Your instructions ::
Find how many lines in the listing below include the word "html". Give that number only.
*** Begin section ***
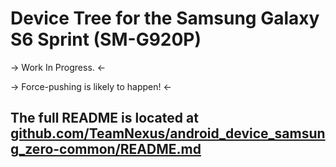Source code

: # Device Tree for the Samsung Galaxy S6 Sprint (SM-G920P)

-> Work In Progress. <-

-> Force-pushing is likely to happen! <-

## The full README is located at [github.com/TeamNexus/android_device_samsung_zero-common/README.md](https://github.com/TeamNexus/android_device_samsung_zero-common/blob/nx-8.0/README.md)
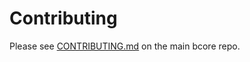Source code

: # Contributing

Please see [CONTRIBUTING.md](https://github.com/bitcoin-cored/bitcore/blob/master/CONTRIBUTING.md) on the main bcore repo.
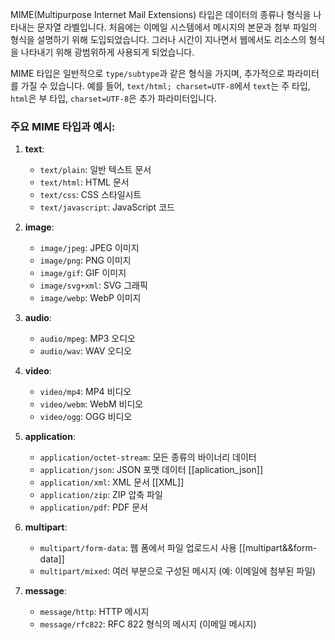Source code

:MIME(Multipurpose Internet Mail Extensions) 타입은 데이터의 종류나 형식을 나타내는 문자열 라벨입니다. 처음에는 이메일 시스템에서 메시지의 본문과 첨부 파일의 형식을 설명하기 위해 도입되었습니다. 그러나 시간이 지나면서 웹에서도 리소스의 형식을 나타내기 위해 광범위하게 사용되게 되었습니다.

MIME 타입은 일반적으로 `type/subtype`과 같은 형식을 가지며, 추가적으로 파라미터를 가질 수 있습니다. 예를 들어, `text/html; charset=UTF-8`에서 `text`는 주 타입, `html`은 부 타입, `charset=UTF-8`은 추가 파라미터입니다.

### 주요 MIME 타입과 예시:

1. **text**:
    
    - `text/plain`: 일반 텍스트 문서
    - `text/html`: HTML 문서
    - `text/css`: CSS 스타일시트
    - `text/javascript`: JavaScript 코드
2. **image**:
    
    - `image/jpeg`: JPEG 이미지
    - `image/png`: PNG 이미지
    - `image/gif`: GIF 이미지
    - `image/svg+xml`: SVG 그래픽
    - `image/webp`: WebP 이미지
3. **audio**:
    
    - `audio/mpeg`: MP3 오디오
    - `audio/wav`: WAV 오디오
4. **video**:
    
    - `video/mp4`: MP4 비디오
    - `video/webm`: WebM 비디오
    - `video/ogg`: OGG 비디오
5. **application**:
    
    - `application/octet-stream`: 모든 종류의 바이너리 데이터
    - `application/json`: JSON 포맷 데이터 [[aplication_json]]
    - `application/xml`: XML 문서 [[XML]]
    - `application/zip`: ZIP 압축 파일
    - `application/pdf`: PDF 문서
6. **multipart**:
    
    - `multipart/form-data`: 웹 폼에서 파일 업로드시 사용 [[multipart&&form-data]]
    - `multipart/mixed`: 여러 부분으로 구성된 메시지 (예: 이메일에 첨부된 파일)
7. **message**:
    
    - `message/http`: HTTP 메시지
    - `message/rfc822`: RFC 822 형식의 메시지 (이메일 메시지)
*** End section ***
Exercise result ::
2